The twins were often the topic of conversation in the big tent in the evenings—how they were alike, and how they were different. It was generally accepted that they must be some strange breed of giant, from the other side of the mountains. Although they were immensely tall, they were also unbelievably young.

“Fifteen, he told me,” Matred said one evening when it was she who had taken the lamp to Grandfather Lamech, and some of her special broth to Sandy. “Fifteen,” she re-peated to the others in the big tent. “At fifteen, our men are still children. The Sand and the Den are not babies. I simply do not understand.”

“The Den is certainly not a baby,” Yalith replied. “Now that he is getting better, he is full of questions. He wants to know what the herbs are that the pelican puts in the water, and what the salves are made of.”

“The Sand,” Elisheba said, “wants to know where the salves come from. They are certainly full of questions.” She laughed her hearty laugh and told them that Sandy had wanted to know who ran the oasis. Was there a mayor? Or a selectman?

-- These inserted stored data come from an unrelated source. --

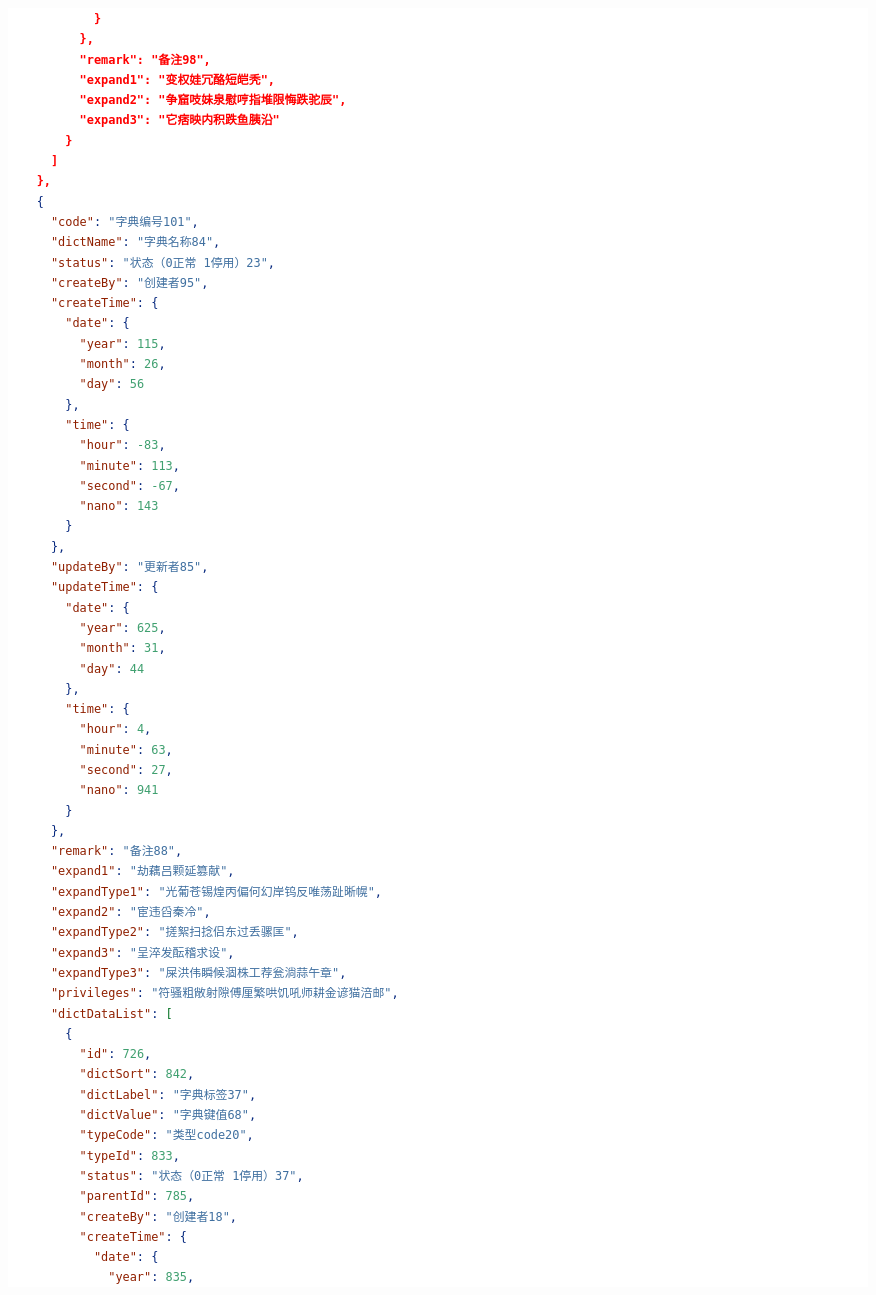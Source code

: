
 ```json
            }
          },
          "remark": "备注98",
          "expand1": "变权娃冗酪短皑秃",
          "expand2": "争窟吱妹泉慰哼指堆限悔跌驼辰",
          "expand3": "它痞映内积跌鱼胰沿"
        }
      ]
    },
    {
      "code": "字典编号101",
      "dictName": "字典名称84",
      "status": "状态（0正常 1停用）23",
      "createBy": "创建者95",
      "createTime": {
        "date": {
          "year": 115,
          "month": 26,
          "day": 56
        },
        "time": {
          "hour": -83,
          "minute": 113,
          "second": -67,
          "nano": 143
        }
      },
      "updateBy": "更新者85",
      "updateTime": {
        "date": {
          "year": 625,
          "month": 31,
          "day": 44
        },
        "time": {
          "hour": 4,
          "minute": 63,
          "second": 27,
          "nano": 941
        }
      },
      "remark": "备注88",
      "expand1": "劫藕吕颗延篡献",
      "expandType1": "光葡苍锡煌丙偏何幻岸钨反唯荡趾晰幌",
      "expand2": "宦违舀秦冷",
      "expandType2": "搓絮扫捻侣东过丢骡匡",
      "expand3": "呈淬发酝稽求设",
      "expandType3": "屎洪伟瞬候涸株工荐瓮淌蒜午章",
      "privileges": "符骚粗敞射隙傅厘繁哄饥吼师耕金谚猫涪邮",
      "dictDataList": [
        {
          "id": 726,
          "dictSort": 842,
          "dictLabel": "字典标签37",
          "dictValue": "字典键值68",
          "typeCode": "类型code20",
          "typeId": 833,
          "status": "状态（0正常 1停用）37",
          "parentId": 785,
          "createBy": "创建者18",
          "createTime": {
            "date": {
              "year": 835,
```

The words had no meaning. Elisheba had told Sandy that those who sought power were greedy, wanting gifts, and bribes, and willing to steal from the poor. “Shem hunts for us all, and I help with the winemaking,” she said contentedly. “That is enough for us. We have plenty to eat, and to give to those in need. Matred is a good mother to us all, with her fine sons and daughters.”

“Mahlah and Yalith are not married yet,” Matred prodded.

“They are still young,” Noah said.

“I thought the Voice told you—“

“Not about Mahlah and Yalith. They should have time to grow up.”

“I think,” Matred said pointedly, “that Mahlah is grown up.”

Yalith sat on the cool, starlit stone, the echoes of the evening’s conversation still in her ears. She wondered if Matred had noticed the swelling of Mahlah’s belly—

Mahlah, whose betrothal to the nephil was not yet acknowledged by her mother.

Yalith was so deep in thought that the stars had to hiss at her to get her attention.

6 Adnarel and the Quantum Leap

Yalith looked up and saw a circle of strange animals. In the center of the circle stood Mahlah, looking pale and frightened. Her dark hair covered her breasts, her body. Yalith started to cry out, to leap up and go to her sister, but it seemed that a firm hand came across her mouth, held her down on the rock.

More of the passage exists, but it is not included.